EDIT Without Completeness the assertion becomes obviously false. Consider, for instance, in $\Bbb Q$ the function
$$g(x) = \begin{cases}\frac{1}{|2x^2-1|} & (0 \leq x <1) \\ 0 & (\mbox{otherwise})\end{cases}$$
and generate from it the function $f:\Bbb Q \to \Bbb Q$
$$f(x) = \sum_{k=-\infty}^{+\infty} g(x-k).$$
This function is continuous in $\Bbb Q$ and periodic with period $1$, and yet it is unbounded. 
A: Attempt:
1) Since $f$ is continuous it attains its max and min on the compact (closed and bounded) interval $[0,1]$.

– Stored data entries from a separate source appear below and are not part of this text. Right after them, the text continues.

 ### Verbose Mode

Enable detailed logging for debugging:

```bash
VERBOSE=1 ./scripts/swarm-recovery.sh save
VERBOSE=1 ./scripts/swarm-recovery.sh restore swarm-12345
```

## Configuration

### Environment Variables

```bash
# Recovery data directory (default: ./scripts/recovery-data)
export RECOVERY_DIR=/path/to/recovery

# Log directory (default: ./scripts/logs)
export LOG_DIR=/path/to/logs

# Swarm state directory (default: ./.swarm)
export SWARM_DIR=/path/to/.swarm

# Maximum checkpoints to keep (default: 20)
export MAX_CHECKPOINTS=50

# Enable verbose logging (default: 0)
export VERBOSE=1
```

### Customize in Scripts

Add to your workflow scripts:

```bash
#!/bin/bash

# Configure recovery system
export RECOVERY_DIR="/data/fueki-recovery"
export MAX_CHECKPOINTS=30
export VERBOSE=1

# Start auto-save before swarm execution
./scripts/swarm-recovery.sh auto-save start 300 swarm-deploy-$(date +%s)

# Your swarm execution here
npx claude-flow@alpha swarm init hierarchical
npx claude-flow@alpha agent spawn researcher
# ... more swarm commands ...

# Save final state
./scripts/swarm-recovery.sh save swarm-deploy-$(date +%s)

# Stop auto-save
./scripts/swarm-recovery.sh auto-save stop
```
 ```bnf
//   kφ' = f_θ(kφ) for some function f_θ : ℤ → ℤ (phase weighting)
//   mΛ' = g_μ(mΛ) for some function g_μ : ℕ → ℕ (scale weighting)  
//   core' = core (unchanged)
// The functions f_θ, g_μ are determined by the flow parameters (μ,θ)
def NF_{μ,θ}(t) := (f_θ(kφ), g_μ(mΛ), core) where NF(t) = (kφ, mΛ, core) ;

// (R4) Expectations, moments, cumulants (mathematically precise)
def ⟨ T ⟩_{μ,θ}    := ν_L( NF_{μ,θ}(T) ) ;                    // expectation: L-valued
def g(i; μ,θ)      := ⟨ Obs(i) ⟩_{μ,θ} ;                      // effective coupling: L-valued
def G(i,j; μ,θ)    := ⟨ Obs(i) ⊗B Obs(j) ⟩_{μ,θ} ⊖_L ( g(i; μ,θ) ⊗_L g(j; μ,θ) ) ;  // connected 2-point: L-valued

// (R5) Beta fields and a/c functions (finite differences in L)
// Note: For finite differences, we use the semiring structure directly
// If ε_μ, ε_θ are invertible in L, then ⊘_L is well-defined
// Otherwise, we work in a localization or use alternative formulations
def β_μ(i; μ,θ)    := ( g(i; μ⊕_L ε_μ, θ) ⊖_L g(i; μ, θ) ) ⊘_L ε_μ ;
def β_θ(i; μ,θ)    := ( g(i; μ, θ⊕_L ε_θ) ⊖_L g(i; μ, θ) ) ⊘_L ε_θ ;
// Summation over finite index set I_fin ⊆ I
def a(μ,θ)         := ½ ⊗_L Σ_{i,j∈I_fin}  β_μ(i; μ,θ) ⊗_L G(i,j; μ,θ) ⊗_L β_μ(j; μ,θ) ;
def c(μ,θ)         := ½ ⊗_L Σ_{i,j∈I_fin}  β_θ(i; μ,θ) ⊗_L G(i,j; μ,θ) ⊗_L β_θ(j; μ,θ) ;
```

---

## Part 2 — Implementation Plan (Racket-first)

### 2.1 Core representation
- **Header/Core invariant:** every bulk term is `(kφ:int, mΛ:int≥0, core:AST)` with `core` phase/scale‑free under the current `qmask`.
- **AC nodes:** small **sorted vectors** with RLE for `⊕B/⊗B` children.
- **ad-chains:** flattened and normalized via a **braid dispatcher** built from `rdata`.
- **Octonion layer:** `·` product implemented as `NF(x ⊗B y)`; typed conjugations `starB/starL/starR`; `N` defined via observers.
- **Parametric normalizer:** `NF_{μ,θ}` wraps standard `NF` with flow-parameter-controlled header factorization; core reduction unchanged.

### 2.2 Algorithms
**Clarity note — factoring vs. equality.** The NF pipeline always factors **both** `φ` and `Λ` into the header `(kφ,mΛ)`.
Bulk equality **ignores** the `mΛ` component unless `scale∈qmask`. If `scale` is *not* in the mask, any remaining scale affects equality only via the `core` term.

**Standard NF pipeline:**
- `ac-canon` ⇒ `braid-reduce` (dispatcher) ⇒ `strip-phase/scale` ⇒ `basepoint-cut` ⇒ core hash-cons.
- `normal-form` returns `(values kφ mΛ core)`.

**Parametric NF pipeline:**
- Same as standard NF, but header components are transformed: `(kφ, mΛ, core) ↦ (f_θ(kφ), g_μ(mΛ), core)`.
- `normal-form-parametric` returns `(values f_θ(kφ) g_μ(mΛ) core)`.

Hence $f$ is bounded on $[0,1].$
2) Let $x >1$, real.
There is a $n \in \mathbb{Z^+}$ s.t.
$n \le x <n+1$, or 
$0 \le x-n <1$.
3) $f(x+1)=f(x)$, i.e. is periodic with period $1$.
$f(x)=f(x-1)$, successive applications give $f(x)=f(x-n)$.
4) Hence for $x >1$ , with $(x-n) \in [0,1]$
$f(x)=f(x-n)$, bounded, 
A similar argument for $x <0.$